Recorded data:
====================

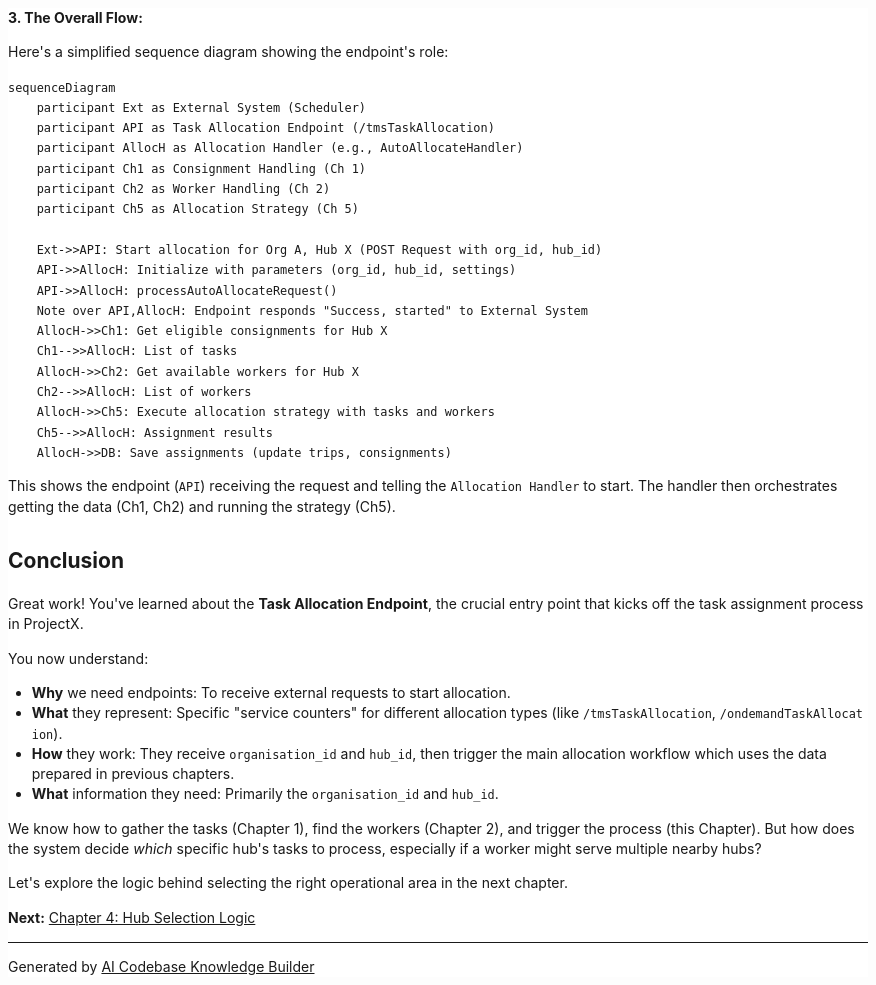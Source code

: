 **3. The Overall Flow:**

Here's a simplified sequence diagram showing the endpoint's role:

```mermaid
sequenceDiagram
    participant Ext as External System (Scheduler)
    participant API as Task Allocation Endpoint (/tmsTaskAllocation)
    participant AllocH as Allocation Handler (e.g., AutoAllocateHandler)
    participant Ch1 as Consignment Handling (Ch 1)
    participant Ch2 as Worker Handling (Ch 2)
    participant Ch5 as Allocation Strategy (Ch 5)

    Ext->>API: Start allocation for Org A, Hub X (POST Request with org_id, hub_id)
    API->>AllocH: Initialize with parameters (org_id, hub_id, settings)
    API->>AllocH: processAutoAllocateRequest()
    Note over API,AllocH: Endpoint responds "Success, started" to External System
    AllocH->>Ch1: Get eligible consignments for Hub X
    Ch1-->>AllocH: List of tasks
    AllocH->>Ch2: Get available workers for Hub X
    Ch2-->>AllocH: List of workers
    AllocH->>Ch5: Execute allocation strategy with tasks and workers
    Ch5-->>AllocH: Assignment results
    AllocH->>DB: Save assignments (update trips, consignments)
```

This shows the endpoint (`API`) receiving the request and telling the `Allocation Handler` to start. The handler then orchestrates getting the data (Ch1, Ch2) and running the strategy (Ch5).

## Conclusion

Great work! You've learned about the **Task Allocation Endpoint**, the crucial entry point that kicks off the task assignment process in ProjectX.

You now understand:
*   **Why** we need endpoints: To receive external requests to start allocation.
*   **What** they represent: Specific "service counters" for different allocation types (like `/tmsTaskAllocation`, `/ondemandTaskAllocation`).
*   **How** they work: They receive `organisation_id` and `hub_id`, then trigger the main allocation workflow which uses the data prepared in previous chapters.
*   **What** information they need: Primarily the `organisation_id` and `hub_id`.

We know how to gather the tasks (Chapter 1), find the workers (Chapter 2), and trigger the process (this Chapter). But how does the system decide *which* specific hub's tasks to process, especially if a worker might serve multiple nearby hubs?

Let's explore the logic behind selecting the right operational area in the next chapter.

**Next:** [Chapter 4: Hub Selection Logic](04_hub_selection_logic.md)

---

Generated by [AI Codebase Knowledge Builder](https://github.com/The-Pocket/Tutorial-Codebase-Knowledge)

====================

* WHAT IS EXPECTED: Copy the records exactly, leaving out every picture.

* EXERCISE RESPONSE:
Source code

: **3. The Overall Flow:**

Here's a simplified sequence diagram showing the endpoint's role:

```mermaid
sequenceDiagram
    participant Ext as External System (Scheduler)
    participant API as Task Allocation Endpoint (/tmsTaskAllocation)
    participant AllocH as Allocation Handler (e.g., AutoAllocateHandler)
    participant Ch1 as Consignment Handling (Ch 1)
    participant Ch2 as Worker Handling (Ch 2)
    participant Ch5 as Allocation Strategy (Ch 5)

    Ext->>API: Start allocation for Org A, Hub X (POST Request with org_id, hub_id)
    API->>AllocH: Initialize with parameters (org_id, hub_id, settings)
    API->>AllocH: processAutoAllocateRequest()
    Note over API,AllocH: Endpoint responds "Success, started" to External System
    AllocH->>Ch1: Get eligible consignments for Hub X
    Ch1-->>AllocH: List of tasks
    AllocH->>Ch2: Get available workers for Hub X
    Ch2-->>AllocH: List of workers
    AllocH->>Ch5: Execute allocation strategy with tasks and workers
    Ch5-->>AllocH: Assignment results
    AllocH->>DB: Save assignments (update trips, consignments)
```

This shows the endpoint (`API`) receiving the request and telling the `Allocation Handler` to start. The handler then orchestrates getting the data (Ch1, Ch2) and running the strategy (Ch5).

## Conclusion

Great work! You've learned about the **Task Allocation Endpoint**, the crucial entry point that kicks off the task assignment process in ProjectX.

You now understand:
*   **Why** we need endpoints: To receive external requests to start allocation.
*   **What** they represent: Specific "service counters" for different allocation types (like `/tmsTaskAllocation`, `/ondemandTaskAllocation`).
*   **How** they work: They receive `organisation_id` and `hub_id`, then trigger the main allocation workflow which uses the data prepared in previous chapters.
*   **What** information they need: Primarily the `organisation_id` and `hub_id`.

We know how to gather the tasks (Chapter 1), find the workers (Chapter 2), and trigger the process (this Chapter). But how does the system decide *which* specific hub's tasks to process, especially if a worker might serve multiple nearby hubs?

Let's explore the logic behind selecting the right operational area in the next chapter.

**Next:** [Chapter 4: Hub Selection Logic](04_hub_selection_logic.md)

---

Generated by [AI Codebase Knowledge Builder](https://github.com/The-Pocket/Tutorial-Codebase-Knowledge)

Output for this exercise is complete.